=== SOURCE INFORMATION ===
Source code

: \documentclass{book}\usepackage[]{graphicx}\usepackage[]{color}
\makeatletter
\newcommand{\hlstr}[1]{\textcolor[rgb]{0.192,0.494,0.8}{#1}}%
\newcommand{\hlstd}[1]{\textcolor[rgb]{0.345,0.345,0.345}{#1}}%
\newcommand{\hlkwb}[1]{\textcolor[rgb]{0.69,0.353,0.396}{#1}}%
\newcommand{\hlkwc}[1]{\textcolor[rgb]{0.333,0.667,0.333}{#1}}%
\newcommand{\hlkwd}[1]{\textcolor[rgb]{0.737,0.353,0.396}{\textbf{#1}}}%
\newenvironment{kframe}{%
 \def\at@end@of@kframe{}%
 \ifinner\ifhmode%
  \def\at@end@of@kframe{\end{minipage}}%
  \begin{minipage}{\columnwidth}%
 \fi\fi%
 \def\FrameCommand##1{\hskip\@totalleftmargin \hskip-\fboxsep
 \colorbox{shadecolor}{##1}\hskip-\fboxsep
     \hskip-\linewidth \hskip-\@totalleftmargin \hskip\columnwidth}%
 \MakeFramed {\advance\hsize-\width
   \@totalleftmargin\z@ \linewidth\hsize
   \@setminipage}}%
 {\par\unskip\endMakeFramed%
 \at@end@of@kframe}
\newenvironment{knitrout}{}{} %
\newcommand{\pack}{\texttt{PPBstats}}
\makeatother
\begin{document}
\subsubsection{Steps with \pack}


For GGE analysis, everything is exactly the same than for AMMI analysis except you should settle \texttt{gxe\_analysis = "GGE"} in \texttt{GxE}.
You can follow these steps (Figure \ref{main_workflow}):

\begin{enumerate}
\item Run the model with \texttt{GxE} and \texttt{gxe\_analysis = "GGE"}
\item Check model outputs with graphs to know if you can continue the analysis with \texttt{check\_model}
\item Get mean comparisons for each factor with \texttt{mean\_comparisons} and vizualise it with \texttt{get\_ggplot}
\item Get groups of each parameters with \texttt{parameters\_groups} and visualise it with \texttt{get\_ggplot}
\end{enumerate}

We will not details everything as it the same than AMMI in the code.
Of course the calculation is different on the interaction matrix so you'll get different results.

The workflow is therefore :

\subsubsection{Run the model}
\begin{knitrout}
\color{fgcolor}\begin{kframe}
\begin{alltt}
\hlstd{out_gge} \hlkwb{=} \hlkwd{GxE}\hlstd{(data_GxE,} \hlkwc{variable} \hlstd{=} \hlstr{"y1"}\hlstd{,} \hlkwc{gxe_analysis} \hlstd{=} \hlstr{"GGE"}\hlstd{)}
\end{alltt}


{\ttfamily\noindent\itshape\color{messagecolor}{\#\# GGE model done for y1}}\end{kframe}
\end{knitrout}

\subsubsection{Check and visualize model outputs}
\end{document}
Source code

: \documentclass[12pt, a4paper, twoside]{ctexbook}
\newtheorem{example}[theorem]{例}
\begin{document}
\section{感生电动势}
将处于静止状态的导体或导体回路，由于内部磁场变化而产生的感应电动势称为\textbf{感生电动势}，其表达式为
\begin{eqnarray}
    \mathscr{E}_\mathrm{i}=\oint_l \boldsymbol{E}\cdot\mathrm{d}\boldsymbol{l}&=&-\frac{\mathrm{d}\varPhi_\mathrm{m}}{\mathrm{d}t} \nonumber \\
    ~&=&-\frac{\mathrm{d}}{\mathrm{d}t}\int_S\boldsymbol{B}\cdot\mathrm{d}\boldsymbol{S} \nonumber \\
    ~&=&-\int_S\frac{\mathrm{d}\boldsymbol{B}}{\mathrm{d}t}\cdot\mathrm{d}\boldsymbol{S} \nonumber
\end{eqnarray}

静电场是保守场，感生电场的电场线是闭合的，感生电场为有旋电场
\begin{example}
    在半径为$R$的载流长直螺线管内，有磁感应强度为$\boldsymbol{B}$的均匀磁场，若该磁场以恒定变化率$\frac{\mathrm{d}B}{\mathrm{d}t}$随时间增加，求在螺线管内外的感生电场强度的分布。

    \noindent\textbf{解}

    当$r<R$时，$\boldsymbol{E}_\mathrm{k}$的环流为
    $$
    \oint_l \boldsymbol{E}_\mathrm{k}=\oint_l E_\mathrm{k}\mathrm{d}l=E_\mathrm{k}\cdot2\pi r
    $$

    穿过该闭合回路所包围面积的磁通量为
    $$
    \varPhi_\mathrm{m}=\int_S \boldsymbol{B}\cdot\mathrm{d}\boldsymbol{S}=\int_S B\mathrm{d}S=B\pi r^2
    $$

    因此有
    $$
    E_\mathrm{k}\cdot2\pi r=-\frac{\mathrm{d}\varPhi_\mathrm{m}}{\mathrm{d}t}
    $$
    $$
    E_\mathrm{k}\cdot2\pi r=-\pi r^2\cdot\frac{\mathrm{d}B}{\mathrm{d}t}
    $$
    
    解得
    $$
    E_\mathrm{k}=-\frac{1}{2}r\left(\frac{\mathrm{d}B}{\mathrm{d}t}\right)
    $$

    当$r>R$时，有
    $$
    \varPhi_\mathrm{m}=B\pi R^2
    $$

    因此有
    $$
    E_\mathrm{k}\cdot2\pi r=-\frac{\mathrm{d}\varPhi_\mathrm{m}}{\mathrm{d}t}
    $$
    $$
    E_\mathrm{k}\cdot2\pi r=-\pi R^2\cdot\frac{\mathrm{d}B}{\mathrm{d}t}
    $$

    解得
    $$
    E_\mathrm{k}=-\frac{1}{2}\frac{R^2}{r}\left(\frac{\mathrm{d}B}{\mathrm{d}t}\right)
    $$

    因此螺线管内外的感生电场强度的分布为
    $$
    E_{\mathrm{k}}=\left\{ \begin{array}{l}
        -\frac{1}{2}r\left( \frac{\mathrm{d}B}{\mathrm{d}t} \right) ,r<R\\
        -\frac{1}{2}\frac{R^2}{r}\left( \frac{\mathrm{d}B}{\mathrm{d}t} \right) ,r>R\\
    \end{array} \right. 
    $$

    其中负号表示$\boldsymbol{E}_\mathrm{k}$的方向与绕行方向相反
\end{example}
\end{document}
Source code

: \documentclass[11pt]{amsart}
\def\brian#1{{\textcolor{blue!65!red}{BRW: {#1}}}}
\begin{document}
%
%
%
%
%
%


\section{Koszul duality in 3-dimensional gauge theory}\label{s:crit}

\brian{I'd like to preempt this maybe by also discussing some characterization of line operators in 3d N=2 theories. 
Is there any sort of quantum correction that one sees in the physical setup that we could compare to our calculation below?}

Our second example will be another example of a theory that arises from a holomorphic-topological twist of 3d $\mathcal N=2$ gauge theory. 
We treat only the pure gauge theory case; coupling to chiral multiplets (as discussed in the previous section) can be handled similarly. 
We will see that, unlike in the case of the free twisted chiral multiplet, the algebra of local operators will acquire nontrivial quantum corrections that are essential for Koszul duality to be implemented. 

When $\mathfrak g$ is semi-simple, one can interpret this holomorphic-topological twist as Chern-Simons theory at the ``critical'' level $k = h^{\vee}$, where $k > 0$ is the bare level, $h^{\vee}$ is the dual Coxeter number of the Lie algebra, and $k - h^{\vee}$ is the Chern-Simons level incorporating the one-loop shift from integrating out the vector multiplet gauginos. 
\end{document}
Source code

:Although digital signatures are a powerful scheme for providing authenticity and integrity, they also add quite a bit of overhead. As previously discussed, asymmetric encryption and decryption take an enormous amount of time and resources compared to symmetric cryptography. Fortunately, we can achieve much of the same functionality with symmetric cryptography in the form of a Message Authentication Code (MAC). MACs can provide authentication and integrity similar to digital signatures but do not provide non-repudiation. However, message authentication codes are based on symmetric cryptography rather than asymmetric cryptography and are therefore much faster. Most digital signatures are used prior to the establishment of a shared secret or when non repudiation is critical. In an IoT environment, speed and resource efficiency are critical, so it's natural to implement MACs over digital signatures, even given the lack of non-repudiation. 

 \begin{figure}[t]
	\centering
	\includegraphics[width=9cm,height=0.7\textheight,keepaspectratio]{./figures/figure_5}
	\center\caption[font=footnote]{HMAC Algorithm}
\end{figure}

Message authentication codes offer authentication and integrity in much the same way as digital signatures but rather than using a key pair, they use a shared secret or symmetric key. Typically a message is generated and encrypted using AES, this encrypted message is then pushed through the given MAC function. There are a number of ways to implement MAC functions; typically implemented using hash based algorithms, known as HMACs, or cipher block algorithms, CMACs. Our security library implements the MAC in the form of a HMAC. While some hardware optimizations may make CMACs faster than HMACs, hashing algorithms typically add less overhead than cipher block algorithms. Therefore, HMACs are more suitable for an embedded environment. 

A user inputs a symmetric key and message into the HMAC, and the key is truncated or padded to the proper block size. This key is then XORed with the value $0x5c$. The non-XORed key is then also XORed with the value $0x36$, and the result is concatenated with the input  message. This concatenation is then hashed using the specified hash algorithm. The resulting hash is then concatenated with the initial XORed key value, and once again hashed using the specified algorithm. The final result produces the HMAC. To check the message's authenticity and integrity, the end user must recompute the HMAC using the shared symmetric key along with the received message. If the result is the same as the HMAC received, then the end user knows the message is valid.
===
#### YOUR ASSIGNMENT
The required answer is the number of lines in the listing above that contain the word "linewidth", with nothing added.

#### EXERCISE SOLUTION
2